Le Souffleur débute avec plus de simplicité. L'ambiance parisienne y est familière et presque conventionnelle. Mais les entrecroisements de personnages comme les incertitudes sur l'identité deviennent obsédants. Roberte et ses doubles connaissent toujours les affres d'Eros. Cependant un certain humour vient alléger l'ensemble, dont le texte précédent,
Roberte, ce soir, reste d'ailleurs au centre : les personnages, cette fois-ci plus nombreux, mais toujours rassemblés autour du mari et de l'épouse, répètent la pièce en vue d'une représentation privée. Une ambiance onirique et vaudevillesque caractérise ce tableau des moeurs d'une intelligentsia parisienne aujourd'hui disparue quoique son décor subsiste, de la Rive Gauche au Palais Royal.

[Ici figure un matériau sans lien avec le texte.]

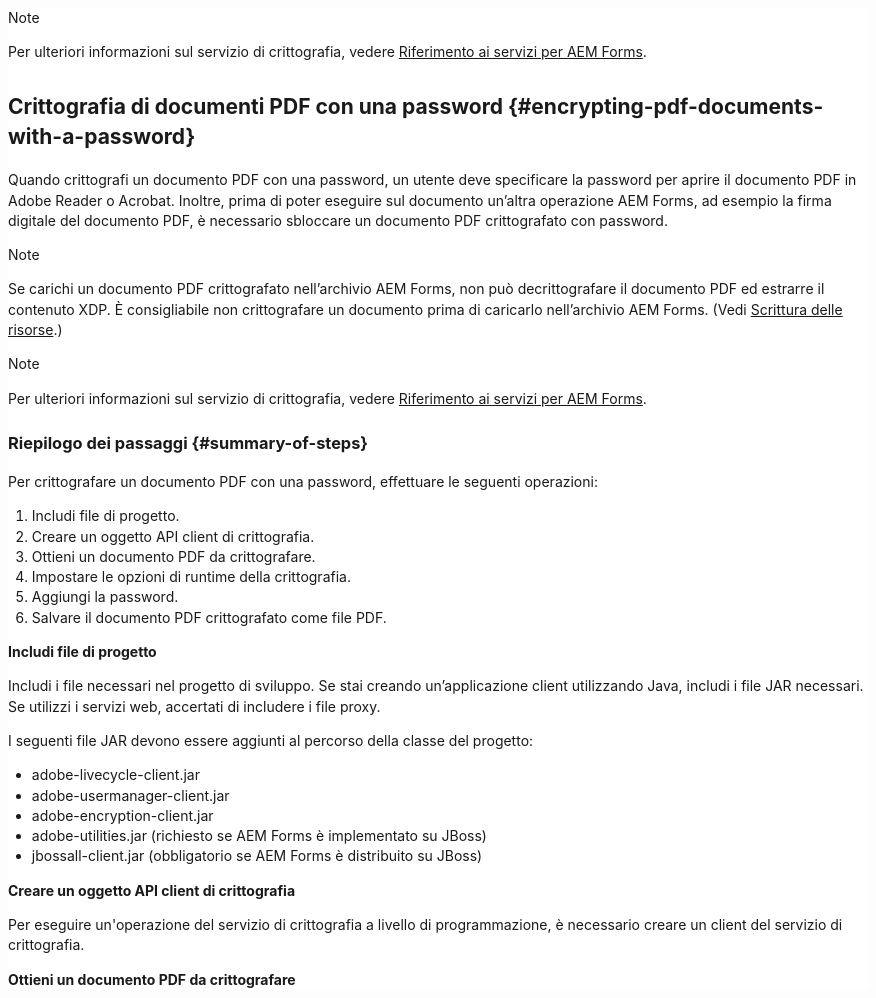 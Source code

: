 >[!NOTE]
>
>Per ulteriori informazioni sul servizio di crittografia, vedere [Riferimento ai servizi per AEM Forms](https://www.adobe.com/go/learn_aemforms_services_63).

## Crittografia di documenti PDF con una password {#encrypting-pdf-documents-with-a-password}

Quando crittografi un documento PDF con una password, un utente deve specificare la password per aprire il documento PDF in Adobe Reader o Acrobat. Inoltre, prima di poter eseguire sul documento un’altra operazione AEM Forms, ad esempio la firma digitale del documento PDF, è necessario sbloccare un documento PDF crittografato con password.

>[!NOTE]
>
>Se carichi un documento PDF crittografato nell’archivio AEM Forms, non può decrittografare il documento PDF ed estrarre il contenuto XDP. È consigliabile non crittografare un documento prima di caricarlo nell’archivio AEM Forms. (Vedi [Scrittura delle risorse](/help/forms/developing/aem-forms-repository.md#writing-resources).)

>[!NOTE]
>
>Per ulteriori informazioni sul servizio di crittografia, vedere [Riferimento ai servizi per AEM Forms](https://www.adobe.com/go/learn_aemforms_services_63).

### Riepilogo dei passaggi {#summary-of-steps}

Per crittografare un documento PDF con una password, effettuare le seguenti operazioni:

1. Includi file di progetto.
1. Creare un oggetto API client di crittografia.
1. Ottieni un documento PDF da crittografare.
1. Impostare le opzioni di runtime della crittografia.
1. Aggiungi la password.
1. Salvare il documento PDF crittografato come file PDF.

**Includi file di progetto**

Includi i file necessari nel progetto di sviluppo. Se stai creando un’applicazione client utilizzando Java, includi i file JAR necessari. Se utilizzi i servizi web, accertati di includere i file proxy.

I seguenti file JAR devono essere aggiunti al percorso della classe del progetto:

* adobe-livecycle-client.jar
* adobe-usermanager-client.jar
* adobe-encryption-client.jar
* adobe-utilities.jar (richiesto se AEM Forms è implementato su JBoss)
* jbossall-client.jar (obbligatorio se AEM Forms è distribuito su JBoss)

**Creare un oggetto API client di crittografia**

Per eseguire un&#39;operazione del servizio di crittografia a livello di programmazione, è necessario creare un client del servizio di crittografia.

**Ottieni un documento PDF da crittografare**
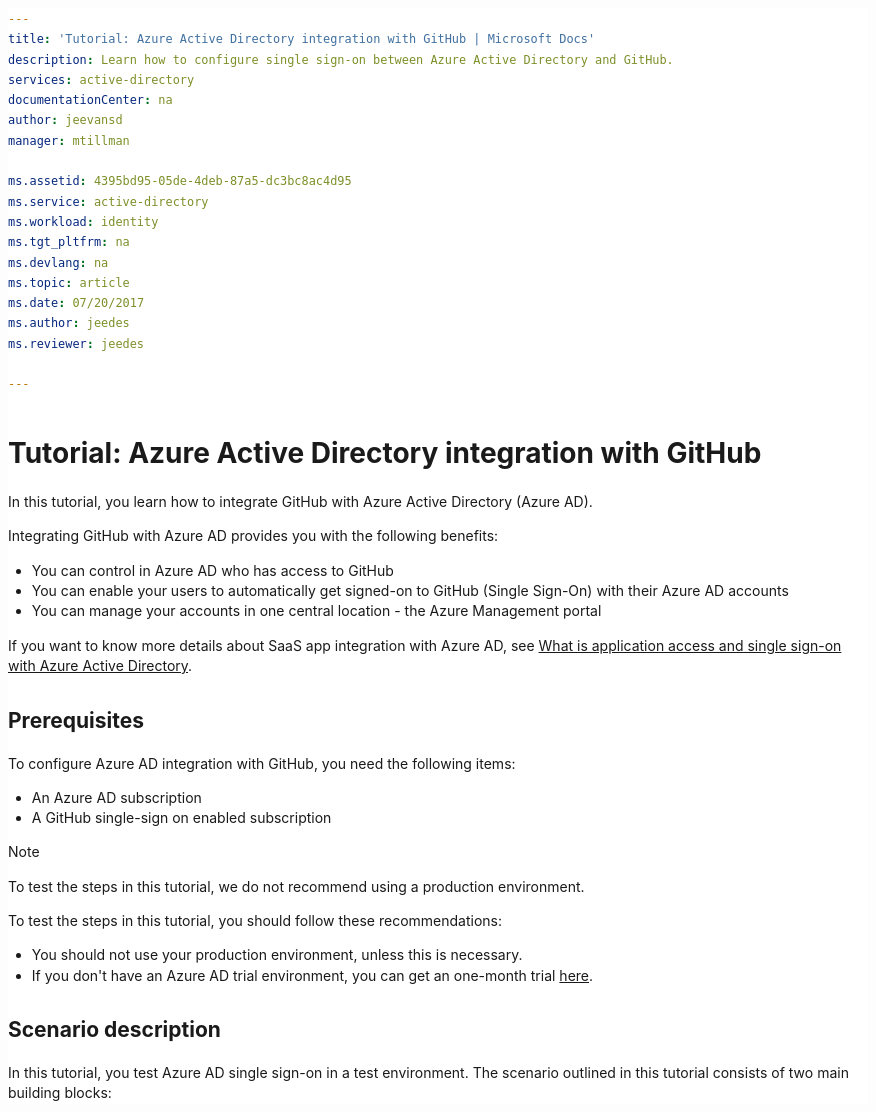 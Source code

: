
 ```yaml
---
title: 'Tutorial: Azure Active Directory integration with GitHub | Microsoft Docs'
description: Learn how to configure single sign-on between Azure Active Directory and GitHub.
services: active-directory
documentationCenter: na
author: jeevansd
manager: mtillman

ms.assetid: 4395bd95-05de-4deb-87a5-dc3bc8ac4d95
ms.service: active-directory
ms.workload: identity
ms.tgt_pltfrm: na
ms.devlang: na
ms.topic: article
ms.date: 07/20/2017
ms.author: jeedes
ms.reviewer: jeedes

---
```

# Tutorial: Azure Active Directory integration with GitHub

In this tutorial, you learn how to integrate GitHub with Azure Active Directory (Azure AD).

Integrating GitHub with Azure AD provides you with the following benefits:

- You can control in Azure AD who has access to GitHub
- You can enable your users to automatically get signed-on to GitHub (Single Sign-On) with their Azure AD accounts
- You can manage your accounts in one central location - the Azure Management portal

If you want to know more details about SaaS app integration with Azure AD, see [What is application access and single sign-on with Azure Active Directory](active-directory-appssoaccess-whatis.md).

## Prerequisites

To configure Azure AD integration with GitHub, you need the following items:

- An Azure AD subscription
- A GitHub single-sign on enabled subscription


> [!NOTE]
> To test the steps in this tutorial, we do not recommend using a production environment.


To test the steps in this tutorial, you should follow these recommendations:

- You should not use your production environment, unless this is necessary.
- If you don't have an Azure AD trial environment, you can get an one-month trial [here](https://azure.microsoft.com/pricing/free-trial/).


## Scenario description
In this tutorial, you test Azure AD single sign-on in a test environment. 
The scenario outlined in this tutorial consists of two main building blocks:


[1]: ./media/active-directory-saas-github-tutorial/tutorial_general_01.png
[2]: ./media/active-directory-saas-github-tutorial/tutorial_general_02.png
[3]: ./media/active-directory-saas-github-tutorial/tutorial_general_03.png
[4]: ./media/active-directory-saas-github-tutorial/tutorial_general_04.png
[100]: ./media/active-directory-saas-github-tutorial/tutorial_general_100.png
[200]: ./media/active-directory-saas-github-tutorial/tutorial_general_200.png
[201]: ./media/active-directory-saas-github-tutorial/tutorial_general_201.png
[202]: ./media/active-directory-saas-github-tutorial/tutorial_general_202.png
[203]: ./media/active-directory-saas-github-tutorial/tutorial_general_203.png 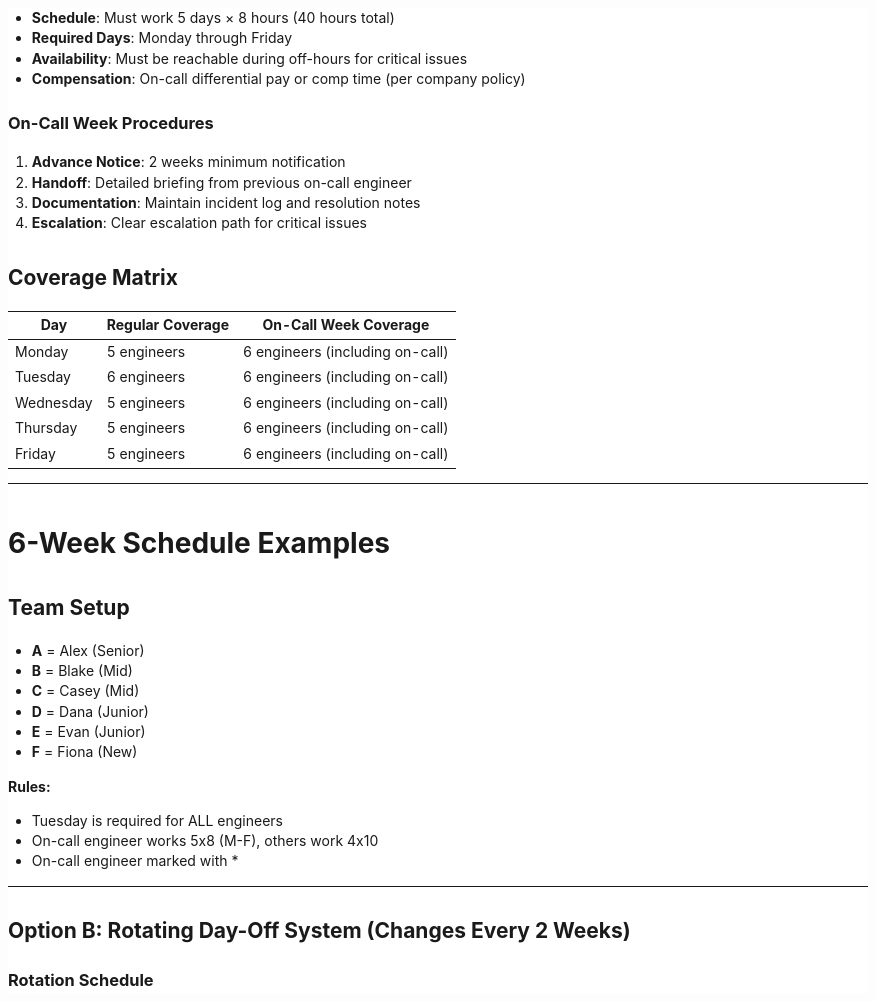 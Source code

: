 - **Schedule**: Must work 5 days × 8 hours (40 hours total)
- **Required Days**: Monday through Friday
- **Availability**: Must be reachable during off-hours for critical issues
- **Compensation**: On-call differential pay or comp time (per company policy)

### On-Call Week Procedures

1. **Advance Notice**: 2 weeks minimum notification
2. **Handoff**: Detailed briefing from previous on-call engineer
3. **Documentation**: Maintain incident log and resolution notes
4. **Escalation**: Clear escalation path for critical issues

## Coverage Matrix

| Day | Regular Coverage | On-Call Week Coverage |
|-----|------------------|----------------------|
| Monday | 5 engineers | 6 engineers (including on-call) |
| Tuesday | 6 engineers | 6 engineers (including on-call) |
| Wednesday | 5 engineers | 6 engineers (including on-call) |
| Thursday | 5 engineers | 6 engineers (including on-call) |
| Friday | 5 engineers | 6 engineers (including on-call) |

---

# 6-Week Schedule Examples

## Team Setup

- **A** = Alex (Senior)
- **B** = Blake (Mid)  
- **C** = Casey (Mid)
- **D** = Dana (Junior)
- **E** = Evan (Junior)
- **F** = Fiona (New)

**Rules:**

- Tuesday is required for ALL engineers
- On-call engineer works 5x8 (M-F), others work 4x10
- On-call engineer marked with *

---

## Option B: Rotating Day-Off System (Changes Every 2 Weeks)

### Rotation Schedule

Bric-à-brac socio-psychanalytique sans doute influencé par
Georges Bataille (
La part maudite,
le bleu du ciel),
Les lois de l'hospitalité laissent perplexe. Ne s'agirait-il donc que d'un savant prétexte à pornographie, déguisé sous un intellectualisme envahissant ? On peut malgré tout se laisser prendre au charme d'une certaine époque : les relents religieux, l'ombre de l'après-guerre, le prestige du Tout-Paris littéraire, le surréalisme et le Collège de Sociologie.
Pierre Klossowski a connu tout le monde : Caillois,
De Rougemont, Blanchot, Bataille. Il fait du
Pierre Jean Jouve sur fond de
Ionesco. Il lira
Roberte, ce soir en compagnie de
Michel Butor, accompagné au piano par
Roland Barthes. Il a eu son heure de gloire au cinéma avec
Robert Bresson (Au hasard, Balthazar) ; il inspire Pierre Zucca (Roberte) et
Raul Ruiz (L'hypothèse du tableau volé).
Est-ce le style d'avant-garde années 50/60 qui échappe, de nos jours ? L'ouvrage laisse par endroits une impression d'imposture ténue. Pour ma part, comme
Roger Caillois, je me serais désolidarisé du jury qui, en 1965, remit à
Pierre Klossowski, pour une autre oeuvre il est vrai (
Le Baphomet), le Prix des critiques.